Kevin's Will Be Closed on Saturday, July 4.

Posted on March 27, 2019

"Yes Chef!": A Young Chef's Story

By Executive Chef Matthew Gilbert

“Yes, Chef!”

That is a common cry you hear from a majority of fine dining kitchens across the world — the commander in chief of the restaurant being acknowledged for every command. Being a young chef, I do not expect the same treatment as chefs before me. A simple “got it,” or “no problem” suffices in my kitchen. The classic silent kitchen is practiced at Kevin’s during a busy dinner rush, but when it’s the middle of the afternoon and the kitchen is prepping for dinner, you will hear a mix of Phish, Snoop Dog, and heavy metal blasting through the kitchen doors.

You will never hear me yell at my own kitchen staff because they know, and do, what is expected of them. If there’s a member of my staff that I don’t believe can “hang,” I simply tell them the job is not for them. I have worked under many chefs, all with different styles of managing. I was able to create my own style experiencing what worked and didn’t work. I like to think of my managing skills as easygoing, caring, and hard working. I receive the utmost respect from the entire restaurant because of that — not because I instill fear. I strive to create a work atmosphere with the servers, managers, and cooks, where they all care about the same thing and work hard towards executing the dinner service night in and night out.

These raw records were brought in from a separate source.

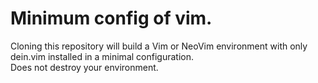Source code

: # Minimum config of vim.

Cloning this repository will build a Vim or NeoVim environment with only dein.vim installed in a minimal configuration.<br>
Does not destroy your environment.
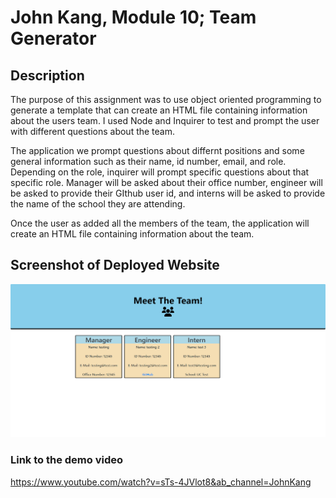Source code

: # John Kang, Module 10; Team Generator 

## Description


The purpose of this assignment was to use object oriented programming to generate a template that can create an HTML file containing information about the users team. I used Node and Inquirer to test and prompt the user with different questions about the team. 

The application we prompt questions about differnt positions and some general information such as their name, id number, email, and role. Depending on the role, inquirer will prompt specific questions about that specific role. Manager will be asked about their office number, engineer will be asked to provide their GIthub user id, and interns will be asked to provide the name of the school they are attending. 

Once the user as added all the members of the team, the application will create an HTML file containing information about the team. 



## Screenshot of Deployed Website
![Module-10 Screen Shot](./assets/img/Team-Generator.png)



### Link to the demo video 
https://www.youtube.com/watch?v=sTs-4JVlot8&ab_channel=JohnKang
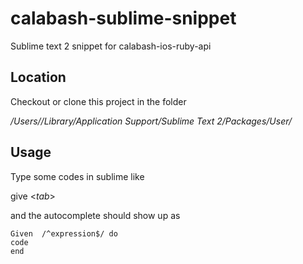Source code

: calabash-sublime-snippet
========================

Sublime text 2 snippet for calabash-ios-ruby-api


Location
---------
Checkout or clone this project in the folder

*/Users/<User>/Library/Application Support/Sublime Text 2/Packages/User/*

Usage
--------

Type some codes in sublime like

give <*tab*>

and the autocomplete should show up as

	Given  /^expression$/ do
  	code
	end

Now, my perfect little restaurant where everyone is nice and respectful does not happen overnight! There were many times where I’ve gotten “I’ve been cooking longer than you’ve been alive,” or “I could never respect someone your age.” I can write a whole blog on negative comments and things people have done to me in the past, but that will never happen. The negativity and disrespect will always try to poke its ugly head back into my work environment. With time and experience, I’ve learned how to stop and prevent all of that. By simply explaining why I am where I am, and show through actions I was born to lead.

Respect is earned. Especially in the kitchen. I can silence any hater once they see how I run my kitchen, and even more so once they taste my food.

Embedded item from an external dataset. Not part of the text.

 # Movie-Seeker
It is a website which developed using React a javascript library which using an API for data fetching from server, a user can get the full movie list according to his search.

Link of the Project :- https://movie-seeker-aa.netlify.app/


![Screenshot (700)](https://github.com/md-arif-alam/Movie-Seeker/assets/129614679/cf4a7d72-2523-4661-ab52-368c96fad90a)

To all the young chefs out there, stop worrying about age and focus more on finding your own style. No one is perfect; there is a ton of heartache along the way. Tell your crew every night before they leave thank you, and show you really appreciate them because you wouldn’t be anywhere without them.

When you come to eat at Kevin’s, you will not hear me screaming or pans smashing off the walls. You will, however, get a show on your plate, made with passion for the food and people eating it.